Daniel Lemire's blog

, 2 min read

How expensive is it to parse numbers from a string in C++?

In C++, there are multiple ways to convert strings into numbers. E.g., to convert the string “1.0e2” into the number 100.

In software, we frequently have to parse numbers from strings. Numbers are typically represented in computers as 32-bit or 64-bit words whereas strings are variable-length sequences of bytes. We need to go from one representation to the other.

For example, given the 3-character string “123”, we want to recover the integer value 123, which is typically stored as a byte value 0x7b followed by some zero bytes.

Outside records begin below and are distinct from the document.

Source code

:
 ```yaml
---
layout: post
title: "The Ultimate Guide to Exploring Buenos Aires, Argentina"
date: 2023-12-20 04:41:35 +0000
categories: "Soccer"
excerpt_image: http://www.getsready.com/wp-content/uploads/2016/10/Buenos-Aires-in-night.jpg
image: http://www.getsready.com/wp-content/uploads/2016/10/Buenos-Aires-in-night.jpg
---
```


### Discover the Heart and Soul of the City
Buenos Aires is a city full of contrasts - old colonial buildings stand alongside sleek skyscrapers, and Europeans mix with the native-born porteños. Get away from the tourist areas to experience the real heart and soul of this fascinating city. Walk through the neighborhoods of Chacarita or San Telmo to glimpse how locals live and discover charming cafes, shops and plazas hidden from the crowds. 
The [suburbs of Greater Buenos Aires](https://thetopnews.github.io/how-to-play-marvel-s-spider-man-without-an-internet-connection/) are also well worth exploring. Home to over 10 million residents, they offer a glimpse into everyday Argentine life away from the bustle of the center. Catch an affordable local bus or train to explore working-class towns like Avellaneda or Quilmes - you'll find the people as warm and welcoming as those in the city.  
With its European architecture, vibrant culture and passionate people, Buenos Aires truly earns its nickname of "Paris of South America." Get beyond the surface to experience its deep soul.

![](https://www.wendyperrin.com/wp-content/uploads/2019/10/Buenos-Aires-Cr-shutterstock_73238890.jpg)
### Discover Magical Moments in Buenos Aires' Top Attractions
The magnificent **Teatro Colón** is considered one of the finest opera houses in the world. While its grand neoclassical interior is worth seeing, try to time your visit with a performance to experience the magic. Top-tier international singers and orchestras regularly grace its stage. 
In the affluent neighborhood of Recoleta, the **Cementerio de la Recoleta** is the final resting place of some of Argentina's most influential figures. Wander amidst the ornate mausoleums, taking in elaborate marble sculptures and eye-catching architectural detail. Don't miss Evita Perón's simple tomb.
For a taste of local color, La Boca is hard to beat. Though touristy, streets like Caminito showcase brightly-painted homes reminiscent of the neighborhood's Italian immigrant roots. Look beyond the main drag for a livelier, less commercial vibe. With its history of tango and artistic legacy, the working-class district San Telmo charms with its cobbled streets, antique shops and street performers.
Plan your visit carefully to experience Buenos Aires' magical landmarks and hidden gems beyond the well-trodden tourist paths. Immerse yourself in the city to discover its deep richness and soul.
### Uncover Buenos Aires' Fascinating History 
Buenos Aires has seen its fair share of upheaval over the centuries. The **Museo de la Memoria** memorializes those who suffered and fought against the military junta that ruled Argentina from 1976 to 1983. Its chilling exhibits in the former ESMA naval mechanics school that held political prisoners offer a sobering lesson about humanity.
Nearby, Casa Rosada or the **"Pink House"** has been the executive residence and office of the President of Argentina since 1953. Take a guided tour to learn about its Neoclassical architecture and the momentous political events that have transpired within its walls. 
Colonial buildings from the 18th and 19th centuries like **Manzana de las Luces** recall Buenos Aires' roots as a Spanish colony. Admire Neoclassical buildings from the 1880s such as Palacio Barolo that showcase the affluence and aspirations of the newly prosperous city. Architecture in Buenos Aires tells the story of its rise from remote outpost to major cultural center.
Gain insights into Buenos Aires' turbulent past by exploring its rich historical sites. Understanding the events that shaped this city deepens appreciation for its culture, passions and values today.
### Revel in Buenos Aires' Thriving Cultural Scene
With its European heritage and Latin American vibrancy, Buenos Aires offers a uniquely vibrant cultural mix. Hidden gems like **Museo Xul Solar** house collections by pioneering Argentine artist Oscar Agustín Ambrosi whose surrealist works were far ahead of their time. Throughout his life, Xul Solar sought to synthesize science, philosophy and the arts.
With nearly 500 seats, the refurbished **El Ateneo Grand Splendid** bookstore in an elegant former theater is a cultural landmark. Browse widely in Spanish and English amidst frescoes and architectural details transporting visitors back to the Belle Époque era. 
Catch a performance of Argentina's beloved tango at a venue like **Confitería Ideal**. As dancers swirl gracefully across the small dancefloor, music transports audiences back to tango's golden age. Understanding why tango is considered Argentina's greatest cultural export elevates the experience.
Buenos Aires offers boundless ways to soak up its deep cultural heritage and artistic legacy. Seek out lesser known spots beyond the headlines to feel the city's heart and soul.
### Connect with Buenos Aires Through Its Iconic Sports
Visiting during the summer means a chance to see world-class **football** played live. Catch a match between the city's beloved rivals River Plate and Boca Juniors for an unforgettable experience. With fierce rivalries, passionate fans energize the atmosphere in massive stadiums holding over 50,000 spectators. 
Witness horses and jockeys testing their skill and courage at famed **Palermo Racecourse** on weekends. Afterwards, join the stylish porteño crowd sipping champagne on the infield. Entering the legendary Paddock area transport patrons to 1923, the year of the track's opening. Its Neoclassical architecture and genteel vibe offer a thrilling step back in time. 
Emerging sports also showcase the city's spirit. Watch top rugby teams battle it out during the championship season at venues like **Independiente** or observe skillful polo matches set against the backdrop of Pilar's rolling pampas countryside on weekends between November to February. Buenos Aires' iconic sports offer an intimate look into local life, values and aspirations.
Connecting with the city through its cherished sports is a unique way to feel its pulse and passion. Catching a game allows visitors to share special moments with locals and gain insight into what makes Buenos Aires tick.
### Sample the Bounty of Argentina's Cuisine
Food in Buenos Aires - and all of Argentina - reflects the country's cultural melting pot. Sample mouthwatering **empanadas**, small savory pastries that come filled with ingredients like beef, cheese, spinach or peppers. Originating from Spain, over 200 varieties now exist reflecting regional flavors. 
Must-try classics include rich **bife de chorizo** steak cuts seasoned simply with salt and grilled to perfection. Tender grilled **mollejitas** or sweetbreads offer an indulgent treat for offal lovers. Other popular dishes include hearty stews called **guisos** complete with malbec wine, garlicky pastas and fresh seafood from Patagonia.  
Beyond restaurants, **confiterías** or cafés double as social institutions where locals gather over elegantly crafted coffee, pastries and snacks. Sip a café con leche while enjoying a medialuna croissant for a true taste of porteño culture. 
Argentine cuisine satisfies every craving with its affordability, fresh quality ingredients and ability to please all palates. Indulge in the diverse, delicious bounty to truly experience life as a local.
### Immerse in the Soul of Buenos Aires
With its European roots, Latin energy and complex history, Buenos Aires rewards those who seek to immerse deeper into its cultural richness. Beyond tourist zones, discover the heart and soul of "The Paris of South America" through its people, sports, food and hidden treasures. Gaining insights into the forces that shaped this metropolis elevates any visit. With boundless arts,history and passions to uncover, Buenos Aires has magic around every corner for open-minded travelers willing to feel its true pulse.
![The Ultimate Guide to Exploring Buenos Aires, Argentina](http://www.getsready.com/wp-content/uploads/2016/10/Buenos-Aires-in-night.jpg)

Though parsing integers is not trivial, parsing floating-point numbers is trickier: e.g., the strings “1e10”, “10e9”, “100e+8” and “10000000000” all map to the same value. Typically, we store floating-point values as either 32-bit or 64-bit values using the IEEE 754 standard. Parsing may fail in various fun ways even if we set aside garbage inputs that have no reasonable number value (like “4a.14x.10.14”). For example, the string “1e500” cannot be represented, typically, in software (except as the infinity). The string “18446744073709551616” cannot be represented as either a 64-bit floating-point value or a 64-bit integer. In some instances, we need to “round” the value: the string “1.0000000000000005” cannot be represented exactly as a 64-bit floating-point value, so we need to round it down to “1.0000000000000004” while we might round “1.0000000000000006” up to 1.0000000000000007.

How expensive is it to parse numbers? To test it out, I wrote a long string containing space-separated numbers. In one case, I generated random 64-bit unsigned integers, and another I generated random 64-bit normal floating-point numbers. Then I benchmark standard C++ parsing code that simply sums up the numbers:

std::stringstream in(mystring);
while(in >> x) {
   sum += x;
}
return sum;

I use long strings (100,000 numbers), and the GNU GCC 8.3 compiler on an Intel Skylake processor. I find that parsing numbers is relatively slow:

integers 360 cycles/integer 18 cycles/byte 200 MB/s
floats 1600 cycles/integer 66 cycles/byte 50 MB/s

Most disks and most networks can do much better than 50 MB/s. And good disks and good networks can beat 200 MB/s by an order of magnitude.

My source code is available.